**EXCERPTED RECORDS**.
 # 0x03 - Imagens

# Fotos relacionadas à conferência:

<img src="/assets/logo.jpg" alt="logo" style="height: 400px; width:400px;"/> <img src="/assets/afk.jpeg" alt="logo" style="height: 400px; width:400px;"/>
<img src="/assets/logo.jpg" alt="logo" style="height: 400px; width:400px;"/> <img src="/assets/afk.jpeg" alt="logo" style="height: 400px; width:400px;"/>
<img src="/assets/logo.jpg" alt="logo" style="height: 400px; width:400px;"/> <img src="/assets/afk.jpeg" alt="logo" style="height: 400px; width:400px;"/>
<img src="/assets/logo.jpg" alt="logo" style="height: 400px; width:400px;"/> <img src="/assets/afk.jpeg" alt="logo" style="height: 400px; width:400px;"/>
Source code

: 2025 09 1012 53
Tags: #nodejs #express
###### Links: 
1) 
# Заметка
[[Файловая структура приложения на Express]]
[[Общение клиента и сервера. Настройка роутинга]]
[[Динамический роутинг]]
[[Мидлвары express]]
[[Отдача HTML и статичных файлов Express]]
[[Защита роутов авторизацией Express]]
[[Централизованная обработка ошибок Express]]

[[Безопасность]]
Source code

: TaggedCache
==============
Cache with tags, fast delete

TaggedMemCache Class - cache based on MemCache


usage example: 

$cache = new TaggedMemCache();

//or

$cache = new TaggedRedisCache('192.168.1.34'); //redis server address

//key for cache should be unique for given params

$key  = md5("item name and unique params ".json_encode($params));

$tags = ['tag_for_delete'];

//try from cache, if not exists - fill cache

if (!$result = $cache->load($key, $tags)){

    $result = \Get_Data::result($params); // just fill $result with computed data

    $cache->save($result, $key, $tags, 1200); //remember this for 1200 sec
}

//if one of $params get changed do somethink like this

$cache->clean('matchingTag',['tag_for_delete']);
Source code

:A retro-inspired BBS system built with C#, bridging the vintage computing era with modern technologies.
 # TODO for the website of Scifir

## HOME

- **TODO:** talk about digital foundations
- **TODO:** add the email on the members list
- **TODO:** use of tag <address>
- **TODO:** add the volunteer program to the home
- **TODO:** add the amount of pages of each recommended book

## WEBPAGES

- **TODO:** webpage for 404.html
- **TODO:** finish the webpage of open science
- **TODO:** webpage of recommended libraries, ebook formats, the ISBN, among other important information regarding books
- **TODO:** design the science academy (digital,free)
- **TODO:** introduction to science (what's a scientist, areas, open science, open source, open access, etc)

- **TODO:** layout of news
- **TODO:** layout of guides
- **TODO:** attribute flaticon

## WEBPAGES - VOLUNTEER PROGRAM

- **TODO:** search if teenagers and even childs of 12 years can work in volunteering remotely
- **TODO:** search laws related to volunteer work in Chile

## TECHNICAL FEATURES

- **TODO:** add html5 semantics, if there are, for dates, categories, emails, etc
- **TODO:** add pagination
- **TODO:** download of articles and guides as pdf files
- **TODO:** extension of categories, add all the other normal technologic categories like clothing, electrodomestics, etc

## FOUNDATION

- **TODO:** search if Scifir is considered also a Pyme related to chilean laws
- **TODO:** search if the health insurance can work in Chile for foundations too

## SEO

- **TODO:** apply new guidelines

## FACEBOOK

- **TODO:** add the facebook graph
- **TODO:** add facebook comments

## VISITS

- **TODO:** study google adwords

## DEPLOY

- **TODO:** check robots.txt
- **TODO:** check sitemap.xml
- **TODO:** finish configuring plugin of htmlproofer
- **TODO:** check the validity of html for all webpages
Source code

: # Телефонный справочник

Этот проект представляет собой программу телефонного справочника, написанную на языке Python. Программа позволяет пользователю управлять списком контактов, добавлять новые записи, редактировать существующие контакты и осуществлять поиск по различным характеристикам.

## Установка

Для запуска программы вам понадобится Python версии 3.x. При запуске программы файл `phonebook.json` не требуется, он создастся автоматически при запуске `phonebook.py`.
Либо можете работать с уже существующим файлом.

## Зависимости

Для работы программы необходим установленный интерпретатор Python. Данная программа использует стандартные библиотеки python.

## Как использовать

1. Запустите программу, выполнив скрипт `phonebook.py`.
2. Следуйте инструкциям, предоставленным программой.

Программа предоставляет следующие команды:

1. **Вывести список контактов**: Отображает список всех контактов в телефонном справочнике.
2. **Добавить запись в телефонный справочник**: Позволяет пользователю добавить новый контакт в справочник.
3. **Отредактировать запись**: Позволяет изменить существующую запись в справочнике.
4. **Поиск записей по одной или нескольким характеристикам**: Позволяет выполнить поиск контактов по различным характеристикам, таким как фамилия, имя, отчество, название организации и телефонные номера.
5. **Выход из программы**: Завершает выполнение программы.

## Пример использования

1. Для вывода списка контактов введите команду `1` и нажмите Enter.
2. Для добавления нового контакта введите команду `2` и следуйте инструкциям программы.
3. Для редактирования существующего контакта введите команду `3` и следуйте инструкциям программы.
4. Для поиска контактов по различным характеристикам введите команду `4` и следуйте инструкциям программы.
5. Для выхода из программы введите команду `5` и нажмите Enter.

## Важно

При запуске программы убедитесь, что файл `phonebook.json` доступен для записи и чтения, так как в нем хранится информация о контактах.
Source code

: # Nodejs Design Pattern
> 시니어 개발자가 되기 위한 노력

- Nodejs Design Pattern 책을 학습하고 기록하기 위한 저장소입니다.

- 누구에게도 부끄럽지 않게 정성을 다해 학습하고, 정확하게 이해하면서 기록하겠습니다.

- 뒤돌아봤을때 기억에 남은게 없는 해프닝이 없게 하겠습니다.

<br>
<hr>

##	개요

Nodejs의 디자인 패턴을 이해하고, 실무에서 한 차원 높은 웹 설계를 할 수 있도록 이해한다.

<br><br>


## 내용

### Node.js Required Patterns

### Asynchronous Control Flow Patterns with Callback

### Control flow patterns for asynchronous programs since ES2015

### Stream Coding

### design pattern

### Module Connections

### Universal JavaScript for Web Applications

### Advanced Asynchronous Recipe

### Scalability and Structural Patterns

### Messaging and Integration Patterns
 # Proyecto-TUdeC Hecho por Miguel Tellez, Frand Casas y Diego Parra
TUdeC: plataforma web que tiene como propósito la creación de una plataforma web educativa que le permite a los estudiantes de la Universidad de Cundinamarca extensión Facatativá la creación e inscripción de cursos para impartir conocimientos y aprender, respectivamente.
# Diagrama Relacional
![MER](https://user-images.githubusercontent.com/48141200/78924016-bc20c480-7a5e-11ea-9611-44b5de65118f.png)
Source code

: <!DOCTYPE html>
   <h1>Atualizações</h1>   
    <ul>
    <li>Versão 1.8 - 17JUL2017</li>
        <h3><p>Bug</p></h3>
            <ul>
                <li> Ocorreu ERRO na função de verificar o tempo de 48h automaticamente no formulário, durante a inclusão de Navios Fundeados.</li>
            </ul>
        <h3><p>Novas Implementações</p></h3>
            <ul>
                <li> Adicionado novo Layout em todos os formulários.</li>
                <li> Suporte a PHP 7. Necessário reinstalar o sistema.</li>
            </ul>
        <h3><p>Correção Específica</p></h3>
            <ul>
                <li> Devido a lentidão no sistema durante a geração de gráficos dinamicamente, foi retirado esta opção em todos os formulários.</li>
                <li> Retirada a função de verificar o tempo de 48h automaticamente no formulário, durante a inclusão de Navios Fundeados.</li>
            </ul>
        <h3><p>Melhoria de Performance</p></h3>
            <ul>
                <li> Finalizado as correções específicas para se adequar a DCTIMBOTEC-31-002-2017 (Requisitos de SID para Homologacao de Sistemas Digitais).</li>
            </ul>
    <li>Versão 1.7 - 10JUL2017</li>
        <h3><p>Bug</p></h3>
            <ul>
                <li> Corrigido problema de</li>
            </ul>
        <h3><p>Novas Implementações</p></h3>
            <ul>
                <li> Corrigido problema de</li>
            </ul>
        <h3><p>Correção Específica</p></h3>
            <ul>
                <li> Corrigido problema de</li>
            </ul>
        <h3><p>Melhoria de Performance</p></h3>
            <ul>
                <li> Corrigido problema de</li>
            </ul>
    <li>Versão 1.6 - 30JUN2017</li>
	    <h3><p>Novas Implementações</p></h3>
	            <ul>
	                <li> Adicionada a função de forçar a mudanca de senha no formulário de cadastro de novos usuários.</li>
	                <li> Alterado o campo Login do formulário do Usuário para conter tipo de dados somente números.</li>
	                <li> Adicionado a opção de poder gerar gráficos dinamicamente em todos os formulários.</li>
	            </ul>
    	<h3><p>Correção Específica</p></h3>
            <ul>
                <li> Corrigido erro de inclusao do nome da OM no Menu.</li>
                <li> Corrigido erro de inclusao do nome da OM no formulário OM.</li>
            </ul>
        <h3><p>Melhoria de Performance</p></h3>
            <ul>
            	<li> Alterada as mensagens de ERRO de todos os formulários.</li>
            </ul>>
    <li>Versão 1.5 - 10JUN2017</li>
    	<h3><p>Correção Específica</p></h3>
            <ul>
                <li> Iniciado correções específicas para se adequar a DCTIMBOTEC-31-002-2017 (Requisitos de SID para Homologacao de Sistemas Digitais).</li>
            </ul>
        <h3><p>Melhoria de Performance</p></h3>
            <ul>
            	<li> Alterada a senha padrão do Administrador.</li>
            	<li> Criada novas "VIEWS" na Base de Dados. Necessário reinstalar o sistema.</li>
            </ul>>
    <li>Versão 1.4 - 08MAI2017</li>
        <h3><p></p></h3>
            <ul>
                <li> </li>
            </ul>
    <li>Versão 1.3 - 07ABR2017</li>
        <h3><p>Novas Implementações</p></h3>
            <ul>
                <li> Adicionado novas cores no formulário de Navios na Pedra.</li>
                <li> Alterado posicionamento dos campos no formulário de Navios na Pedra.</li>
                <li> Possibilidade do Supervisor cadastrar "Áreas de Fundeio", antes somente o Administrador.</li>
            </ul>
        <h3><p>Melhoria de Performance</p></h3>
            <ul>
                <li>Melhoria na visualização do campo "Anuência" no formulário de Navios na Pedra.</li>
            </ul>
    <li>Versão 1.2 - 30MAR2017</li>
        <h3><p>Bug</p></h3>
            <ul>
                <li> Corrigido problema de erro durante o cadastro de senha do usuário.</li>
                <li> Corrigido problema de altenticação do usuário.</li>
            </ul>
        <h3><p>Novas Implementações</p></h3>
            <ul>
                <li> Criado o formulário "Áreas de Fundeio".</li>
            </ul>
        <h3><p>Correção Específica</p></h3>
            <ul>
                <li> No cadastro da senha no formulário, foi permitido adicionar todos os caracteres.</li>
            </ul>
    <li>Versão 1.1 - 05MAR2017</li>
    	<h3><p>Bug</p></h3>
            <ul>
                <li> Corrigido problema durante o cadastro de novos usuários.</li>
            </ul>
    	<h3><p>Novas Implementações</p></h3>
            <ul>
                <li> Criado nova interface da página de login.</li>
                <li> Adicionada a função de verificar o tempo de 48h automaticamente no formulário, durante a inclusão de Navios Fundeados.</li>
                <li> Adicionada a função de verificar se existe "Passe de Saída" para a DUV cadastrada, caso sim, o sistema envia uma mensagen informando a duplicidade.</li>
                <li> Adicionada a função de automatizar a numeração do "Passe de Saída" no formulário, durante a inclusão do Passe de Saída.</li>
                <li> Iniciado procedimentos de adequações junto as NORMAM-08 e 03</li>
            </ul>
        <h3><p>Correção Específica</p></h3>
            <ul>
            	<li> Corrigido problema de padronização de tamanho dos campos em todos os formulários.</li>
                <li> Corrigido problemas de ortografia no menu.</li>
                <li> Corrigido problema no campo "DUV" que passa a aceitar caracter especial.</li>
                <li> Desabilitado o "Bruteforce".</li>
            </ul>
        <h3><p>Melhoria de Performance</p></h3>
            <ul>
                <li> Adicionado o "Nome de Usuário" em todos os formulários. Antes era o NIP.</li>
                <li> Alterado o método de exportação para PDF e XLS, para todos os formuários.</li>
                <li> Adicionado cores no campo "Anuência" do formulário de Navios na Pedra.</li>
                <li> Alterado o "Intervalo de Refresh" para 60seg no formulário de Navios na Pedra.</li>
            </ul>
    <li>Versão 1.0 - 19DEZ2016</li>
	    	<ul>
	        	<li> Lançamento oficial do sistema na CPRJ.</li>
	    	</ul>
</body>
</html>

**WORK TO BE COMPLETED**. Each line of the records with the word "Homologacao" in it is to be copied.

**SOLUTION FOR THIS EXERCISE**.
                <li> Finalizado as correções específicas para se adequar a DCTIMBOTEC-31-002-2017 (Requisitos de SID para Homologacao de Sistemas Digitais).</li>
                <li> Iniciado correções específicas para se adequar a DCTIMBOTEC-31-002-2017 (Requisitos de SID para Homologacao de Sistemas Digitais).</li>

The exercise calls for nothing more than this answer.